At odds over cycleway timing

Macandrew Bay School principal Bernadette Newlands says the cycle/walkway at Macandrew Bay has...
Macandrew Bay School principal Bernadette Newlands says the cycle/walkway at Macandrew Bay has improved safety for families dropping off and picking up children at the school, as well as benefiting the wider community, and the same work should be done in the other peninsula communities before the Vauxhall-Glenfalloch end of the road is undertaking. Photo by Gerard O'Brien.
There was clear evidence of the division in opinion on the order of road-widening work on Otago Peninsula as Dunedin city councillors began hearing from users of the road yesterday.

Dunedin residents were asked in this year's consultation on the council's annual plan what order they preferred the work to be done in, after members of the community repeatedly raised the matter with the council.

About 600 people wrote in expressing their opinions and several turned up yesterday to air their views.
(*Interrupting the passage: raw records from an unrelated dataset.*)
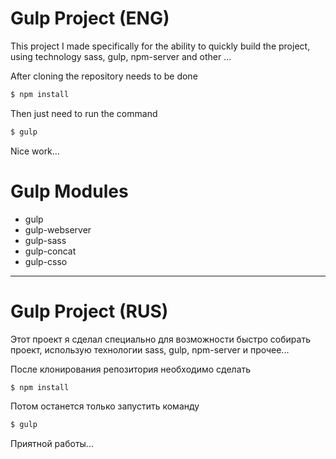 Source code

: # Gulp Project (ENG)
This project I made specifically for the ability to quickly build the project, using technology sass, gulp, npm-server and other ...

After cloning the repository needs to be done
```sh
$ npm install
```
Then just need to run the command
```sh
$ gulp
```
Nice work...

# Gulp Modules

- gulp
- gulp-webserver
- gulp-sass
- gulp-concat
- gulp-csso


---
# Gulp Project (RUS)

Этот проект я сделал специально для возможности быстро собирать проект, использую технологии sass, gulp, npm-server и прочее...

После клонирования репозитория необходимо сделать
```sh
$ npm install
```
Потом останется только запустить команду 
```sh
$ gulp
```
Приятной работы...

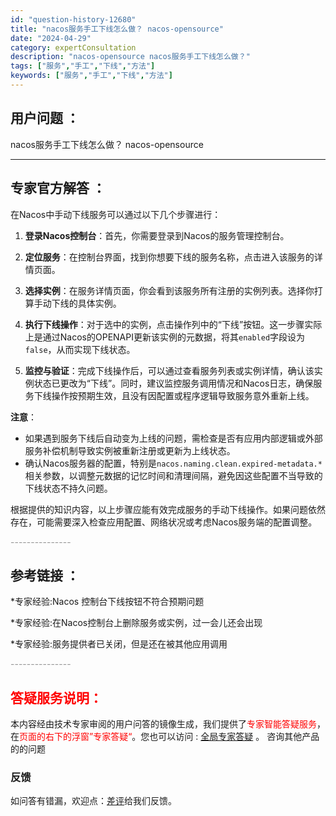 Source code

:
 ```yaml
---
id: "question-history-12680"
title: "nacos服务手工下线怎么做？ nacos-opensource"
date: "2024-04-29"
category: expertConsultation
description: "nacos-opensource nacos服务手工下线怎么做？"
tags: ["服务","手工","下线","方法"]
keywords: ["服务","手工","下线","方法"]
---
```


## 用户问题 ： 
 nacos服务手工下线怎么做？
 nacos-opensource 

---------------
## 专家官方解答 ：

在Nacos中手动下线服务可以通过以下几个步骤进行：

1. **登录Nacos控制台**：首先，你需要登录到Nacos的服务管理控制台。

2. **定位服务**：在控制台界面，找到你想要下线的服务名称，点击进入该服务的详情页面。

3. **选择实例**：在服务详情页面，你会看到该服务所有注册的实例列表。选择你打算手动下线的具体实例。

4. **执行下线操作**：对于选中的实例，点击操作列中的“下线”按钮。这一步骤实际上是通过Nacos的OPENAPI更新该实例的元数据，将其`enabled`字段设为`false`，从而实现下线状态。

5. **监控与验证**：完成下线操作后，可以通过查看服务列表或实例详情，确认该实例状态已更改为“下线”。同时，建议监控服务调用情况和Nacos日志，确保服务下线操作按预期生效，且没有因配置或程序逻辑导致服务意外重新上线。

**注意**：
- 如果遇到服务下线后自动变为上线的问题，需检查是否有应用内部逻辑或外部服务补偿机制导致实例被重新注册或更新为上线状态。
- 确认Nacos服务器的配置，特别是`nacos.naming.clean.expired-metadata.*`相关参数，以调整元数据的记忆时间和清理间隔，避免因这些配置不当导致的下线状态不持久问题。

根据提供的知识内容，以上步骤应能有效完成服务的手动下线操作。如果问题依然存在，可能需要深入检查应用配置、网络状况或考虑Nacos服务端的配置调整。


<font color="#949494">---------------</font> 


## 参考链接 ：

*专家经验:Nacos 控制台下线按钮不符合预期问题 
 
 *专家经验:在Nacos控制台上删除服务或实例，过一会儿还会出现 
 
 *专家经验:服务提供者已关闭，但是还在被其他应用调用 


 <font color="#949494">---------------</font> 
 


## <font color="#FF0000">答疑服务说明：</font> 

本内容经由技术专家审阅的用户问答的镜像生成，我们提供了<font color="#FF0000">专家智能答疑服务</font>，在<font color="#FF0000">页面的右下的浮窗”专家答疑“</font>。您也可以访问 : [全局专家答疑](https://opensource.alibaba.com/chatBot) 。 咨询其他产品的的问题

### 反馈
如问答有错漏，欢迎点：[差评](https://ai.nacos.io/user/feedbackByEnhancerGradePOJOID?enhancerGradePOJOId=12681)给我们反馈。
The submissions revealed peninsula communities were keen to achieve safe interconnectedness for themselves and their children, while recreational users, tourism interests and commuters saw the priority as the area with the greatest volume of users - Vauxhall to Glenfalloch section.

Macandrew Bay School principal Bernadette Newlands, peninsula resident Steve Clearwater and chairman of the Broad Bay School board of trustees Sean Hogan turned up yesterday to persuade councillors to vote for the former, while cyclists Dr Gerrard Liddell, Harington Point Rd resident David Fenwick, a commuter into Dunedin by cycle, and Cove resident Leigh Morris promoted the latter.
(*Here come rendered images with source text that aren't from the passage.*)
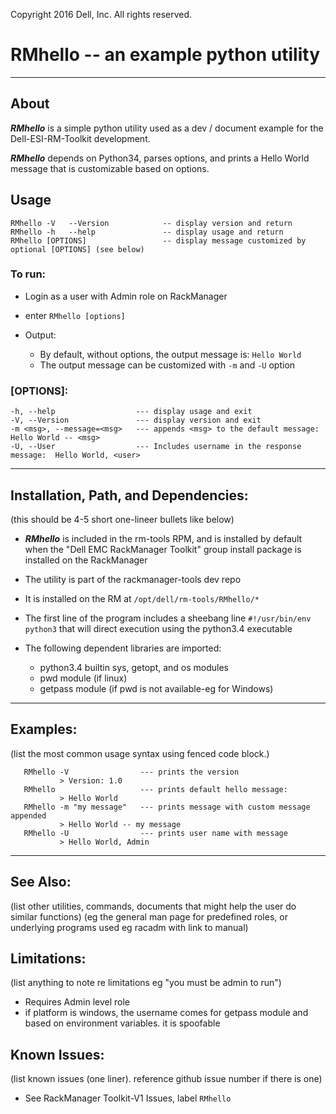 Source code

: Copyright 2016 Dell, Inc. All rights reserved.

# RMhello -- an example python utility 
---

## About
***RMhello*** is a simple python utility used as a dev / document example for the Dell-ESI-RM-Toolkit development.

***RMhello*** depends on Python34, parses options, and prints a Hello World message that is customizable based on options.

## Usage
```
RMhello -V   --Version            -- display version and return
RMhello -h   --help               -- display usage and return
RMhello [OPTIONS]                 -- display message customized by optional [OPTIONS] (see below)
```

### To run:
* Login as a user with Admin role on RackManager
* enter `RMhello [options]`
* Output:

  * By default, without options, the output message is:  `Hello World`
  * The output message can be customized with `-m` and `-U` option

### [OPTIONS]:
```
-h, --help                  --- display usage and exit
-V, --Version               --- display version and exit
-m <msg>, --message=<msg>   --- appends <msg> to the default message:   Hello World -- <msg>
-U, --User                  --- Includes username in the response message:  Hello World, <user>
```
---
## Installation, Path, and Dependencies:
(this  should be 4-5 short one-lineer bullets like below)
* ***RMhello*** is included in the rm-tools RPM, and is installed by default when the "Dell EMC RackManager Toolkit" group install package is installed on the RackManager
* The utility is part of the rackmanager-tools dev repo
* It is installed on the RM at `/opt/dell/rm-tools/RMhello/*`
* The first line of the program includes a sheebang line `#!/usr/bin/env python3` that will direct execution using the python3.4 executable
* The following dependent libraries are imported:

  *  python3.4 builtin sys, getopt, and os modules
  *  pwd module (if linux)
  *  getpass module (if pwd is not available-eg for Windows) 

---
## Examples:
(list the most common usage syntax using fenced code block.)
```
   RMhello -V                --- prints the version
           > Version: 1.0
   RMhello                   --- prints default hello message:
           > Hello World
   RMhello -m "my message"   --- prints message with custom message appended
           > Hello World -- my message
   RMhello -U                --- prints user name with message
           > Hello World, Admin
```

---
## See Also:
(list other utilities, commands, documents that might help the user do similar functions)
(eg the general man page for predefined roles, or underlying programs used eg racadm with link to manual)

  
## Limitations:
(list anything to note re limitations eg "you must be admin to run")
* Requires Admin level role
* if platform is windows, the username comes for getpass module and based on environment variables. it is spoofable

## Known Issues:
(list known issues (one liner). reference github issue number if there is one)
* See RackManager Toolkit-V1 Issues, label `RMhello`

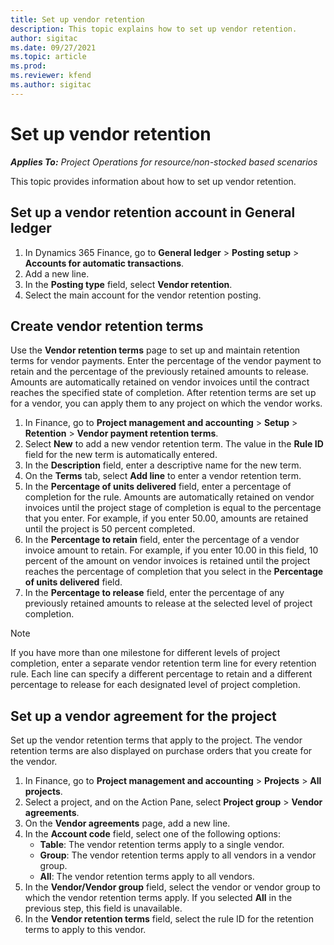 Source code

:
 ```yaml
---
title: Set up vendor retention
description: This topic explains how to set up vendor retention. 
author: sigitac
ms.date: 09/27/2021
ms.topic: article
ms.prod:
ms.reviewer: kfend 
ms.author: sigitac
---
```


# Set up vendor retention

_**Applies To:** Project Operations for resource/non-stocked based scenarios_

This topic provides information about how to set up vendor retention.

## Set up a vendor retention account in General ledger

1. In Dynamics 365 Finance, go to **General ledger** > **Posting setup** > **Accounts for automatic transactions**.
2. Add a new line.
3. In the **Posting type** field, select **Vendor retention**.
4. Select the main account for the vendor retention posting.

## Create vendor retention terms

Use the **Vendor retention terms** page to set up and maintain retention terms for vendor payments. Enter the percentage of the vendor payment to retain and the percentage of the previously retained amounts to release. Amounts are automatically retained on vendor invoices until the contract reaches the specified state of completion. After retention terms are set up for a vendor, you can apply them to any project on which the vendor works.

1. In Finance, go to **Project management and accounting** > **Setup** > **Retention** > **Vendor payment retention terms**.
2. Select **New** to add a new vendor retention term. The value in the **Rule ID** field for the new term is automatically entered. 
3. In the **Description** field, enter a descriptive name for the new term.
4. On the  **Terms**  tab, select  **Add line**  to enter a vendor retention term.
5. In the  **Percentage of units delivered**  field, enter a percentage of completion for the rule. Amounts are automatically retained on vendor invoices until the project stage of completion is equal to the percentage that you enter. For example, if you enter 50.00, amounts are retained until the project is 50 percent completed.
6. In the  **Percentage to retain**  field, enter the percentage of a vendor invoice amount to retain. For example, if you enter 10.00 in this field, 10 percent of the amount on vendor invoices is retained until the project reaches the percentage of completion that you select in the  **Percentage of units delivered**  field.
7. In the  **Percentage to release**  field, enter the percentage of any previously retained amounts to release at the selected level of project completion.

> [!NOTE]
> If you have more than one milestone for different levels of project completion, enter a separate vendor retention term line for every retention rule. Each line can specify a different percentage to retain and a different percentage to release for each designated level of project completion.

## Set up a vendor agreement for the project

Set up the vendor retention terms that apply to the project. The vendor retention terms are also displayed on purchase orders that you create for the vendor.

1. In Finance, go to **Project management and accounting** > **Projects** > **All projects**. 
2. Select a project, and on the Action Pane, select **Project group** > **Vendor agreements**.
3. On the **Vendor agreements** page, add a new line.
4. In the **Account code** field, select one of the following options:
   - **Table**: The vendor retention terms apply to a single vendor.
   - **Group**: The vendor retention terms apply to all vendors in a vendor group.
   - **All**: The vendor retention terms apply to all vendors.
5. In the **Vendor/Vendor group** field, select the vendor or vendor group to which the vendor retention terms apply. If you selected  **All**  in the previous step, this field is unavailable.
6. In the **Vendor retention terms** field, select the rule ID for the retention terms to apply to this vendor.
Mrs Newlands said the cycle/walkway at Macandrew Bay had made a big difference for families getting their children more safely to school and had provided other benefits, such as residents walking for fitness, and so it was vital the other peninsula centres, Broad Bay and Portobello, got their sections done as soon as possible, which meant the council should stick with the current planned sequence for works.

Mr Clearwater said the Harington Point Rd and Portobello to Broad Bay sections were the most dangerous and were next to be done. People had anticipated this

order for years, and to deviate from the plan now, meaning communities could wait for another eight or more years, was unacceptable.
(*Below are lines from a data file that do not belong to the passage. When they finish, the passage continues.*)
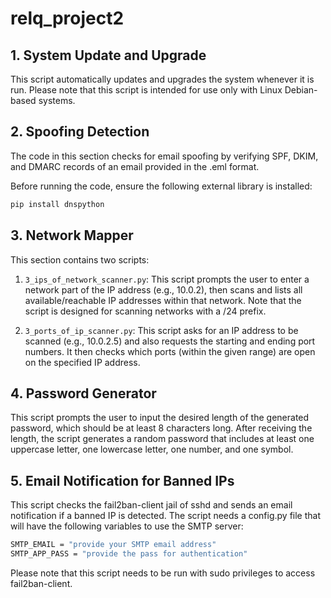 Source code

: # relq_project2

## 1. System Update and Upgrade
This script automatically updates and upgrades the system whenever it is run. Please note that this script is intended for use only with Linux Debian-based systems.

## 2. Spoofing Detection
The code in this section checks for email spoofing by verifying SPF, DKIM, and DMARC records of an email provided in the .eml format.

Before running the code, ensure the following external library is installed:

```bash
pip install dnspython
```


## 3. Network Mapper
This section contains two scripts:

1. `3_ips_of_network_scanner.py`: This script prompts the user to enter a network part of the IP address (e.g., 10.0.2), then scans and lists all available/reachable IP addresses within that network. Note that the script is designed for scanning networks with a /24 prefix.

2. `3_ports_of_ip_scanner.py`: This script asks for an IP address to be scanned (e.g., 10.0.2.5) and also requests the starting and ending port numbers. It then checks which ports (within the given range) are open on the specified IP address.

## 4. Password Generator
This script prompts the user to input the desired length of the generated password, which should be at least 8 characters long. After receiving the length, the script generates a random password that includes at least one uppercase letter, one lowercase letter, one number, and one symbol.

## 5. Email Notification for Banned IPs
This script checks the fail2ban-client jail of sshd and sends an email notification if a banned IP is detected.
The script needs a config.py file that will have the following variables to use the SMTP server:
```bash
SMTP_EMAIL = "provide your SMTP email address"
SMTP_APP_PASS = "provide the pass for authentication"
```
Please note that this script needs to be run with sudo privileges to access fail2ban-client. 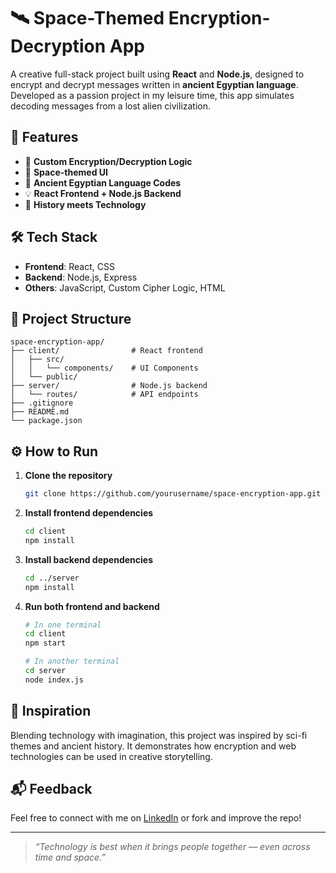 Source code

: # 🛰️ Space-Themed Encryption-Decryption App

A creative full-stack project built using **React** and **Node.js**, designed to encrypt and decrypt messages written in **ancient Egyptian language**. Developed as a passion project in my leisure time, this app simulates decoding messages from a lost alien civilization.

## 🚀 Features

- 🔐 **Custom Encryption/Decryption Logic**
- 🌌 **Space-themed UI**
- 🏺 **Ancient Egyptian Language Codes**
- 💡 **React Frontend + Node.js Backend**
- 📜 **History meets Technology**

## 🛠️ Tech Stack

- **Frontend**: React, CSS
- **Backend**: Node.js, Express
- **Others**: JavaScript, Custom Cipher Logic, HTML

## 📂 Project Structure

```
space-encryption-app/
├── client/                # React frontend
│   ├── src/
│   │   └── components/    # UI Components
│   └── public/
├── server/                # Node.js backend
│   └── routes/            # API endpoints
├── .gitignore
├── README.md
└── package.json
```

## ⚙️ How to Run

1. **Clone the repository**
   ```bash
   git clone https://github.com/yourusername/space-encryption-app.git
   ```

2. **Install frontend dependencies**
   ```bash
   cd client
   npm install
   ```

3. **Install backend dependencies**
   ```bash
   cd ../server
   npm install
   ```

4. **Run both frontend and backend**
   ```bash
   # In one terminal
   cd client
   npm start

   # In another terminal
   cd server
   node index.js
   ```

## 🎯 Inspiration

Blending technology with imagination, this project was inspired by sci-fi themes and ancient history. It demonstrates how encryption and web technologies can be used in creative storytelling.

## 📬 Feedback

Feel free to connect with me on [LinkedIn](www.linkedin.com/in/irfansulfi11) or fork and improve the repo!

---

> _“Technology is best when it brings people together — even across time and space.”_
''I don't know where this [questioning of the order] has even come from.''

His suggestion that the mayor, a cyclist who lives on that section, would have something to gain from voting for the Vauxhall-Glenfalloch section to be done first, was shut down firmly by the mayor, who said Mr Clearwater could not presume to know which way he would vote.

Mr Hogan said widening would increase safe access to both the school and the foreshore in Broad Bay, and give new opportunities for physical education. The existing plan should apply. Any other timing option was sending ''all the wrong messages about the importance of communities''.

Mr Hogan was joined by Broad Bay School principal John Goulstone and Portobello School trustee Simon Rhodes as he made his submission.

Mr Fenwick said as a commuter three or four times a week, he avoided the Vauxhall-Glenfalloch section on the homeward ride as it was too busy, and by far the most dangerous section along the whole road.

Mr Morris agreed, saying he frequently witnessed crashes or near misses with cyclists and vehicles.

Robert Thompson, chairman of cycle advocacy group Spokes, said Spokes' committee and membership recognised the ordering choice was not easy, and the ideal solution would be to bring the overall completion date forward several years.

That position is supported by many of the submissions.

If that was not possible, Spokes supported completing the Vauxhall-Glenfalloch section first because it would make the most used and most dangerous section safer, open the peninsula to all, and attract new tourists to go there.